Le lac des esprits ?? Le lac Kinrin
La première fois que j’ai entendu le nom « lac Kinrin », j’ai spontanément imaginé un lac mystérieux empreint de magie, comme si des kappas et des esprits y vivaient. Ce n’est qu’en m’en approchant que j’ai compris que « Kinrin » désignait les reflets dorés qui scintillent comme des écailles de poisson lorsque le soleil éclaire la surface du lac. En juin, le lac Kinrin n’a ni le romantisme des cerisiers en fleurs et de la brume matinale du printemps, ni les couleurs éclatantes des érables rouges mêlés aux ginkgos en automne, ni la blancheur féerique des premières neiges hivernales. Il dévoile pourtant une fraîcheur et une élégance propres à l’été.
Après une pluie fine, le lac paraissait particulièrement limpide et paisible, tel un miroir naturel reflétant la verdure environnante et le ciel. Le mystérieux torii dans le lac ajoutait encore une touche de profondeur et de mystère au paysage.

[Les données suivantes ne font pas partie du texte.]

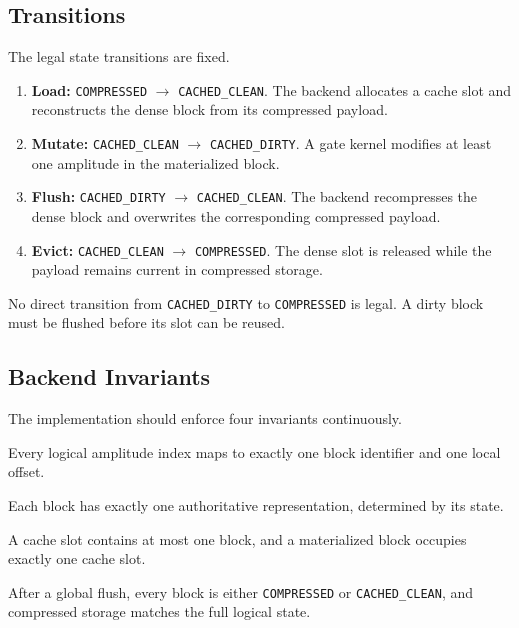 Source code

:\documentclass[runningheads]{llncs}
\begin{document}
\subsection{Transitions}

The legal state transitions are fixed.
\begin{enumerate}[leftmargin=1.5em]
  \item \textbf{Load:} \texttt{COMPRESSED} $\rightarrow$ \texttt{CACHED\_CLEAN}. The backend allocates a cache slot and reconstructs the dense block from its compressed payload.
  \item \textbf{Mutate:} \texttt{CACHED\_CLEAN} $\rightarrow$ \texttt{CACHED\_DIRTY}. A gate kernel modifies at least one amplitude in the materialized block.
  \item \textbf{Flush:} \texttt{CACHED\_DIRTY} $\rightarrow$ \texttt{CACHED\_CLEAN}. The backend recompresses the dense block and overwrites the corresponding compressed payload.
  \item \textbf{Evict:} \texttt{CACHED\_CLEAN} $\rightarrow$ \texttt{COMPRESSED}. The dense slot is released while the payload remains current in compressed storage.
\end{enumerate}

No direct transition from \texttt{CACHED\_DIRTY} to \texttt{COMPRESSED} is legal. A dirty block must be flushed before its slot can be reused.

\subsection{Backend Invariants}

The implementation should enforce four invariants continuously.
\begin{description}[leftmargin=1.4em,style=nextline]
  \item[Index invariant.] Every logical amplitude index maps to exactly one block identifier and one local offset.
  \item[Authority invariant.] Each block has exactly one authoritative representation, determined by its state.
  \item[Cache-slot invariant.] A cache slot contains at most one block, and a materialized block occupies exactly one cache slot.
  \item[Flush invariant.] After a global flush, every block is either \texttt{COMPRESSED} or \texttt{CACHED\_CLEAN}, and compressed storage matches the full logical state.
\end{description}
\end{document}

En laissant de côté sa signification religieuse et en considérant uniquement la composition photographique, le torii, le lac, les montagnes lointaines et leurs reflets s’entremêlaient pour former un point d’intérêt visuel riche en profondeur. Au moment d’appuyer sur le déclencheur au bord du lac, je n’avais plus l’impression de voir un simple paysage, mais une œuvre naturelle évoluant sans cesse au gré des saisons, de la pluie, de la lumière et des ombres. La beauté du lac Kinrin ne réside pas dans la suprématie d’une saison particulière, mais dans le fait que chaque rencontre offre un paysage unique, propre à cet instant et impossible à reproduire.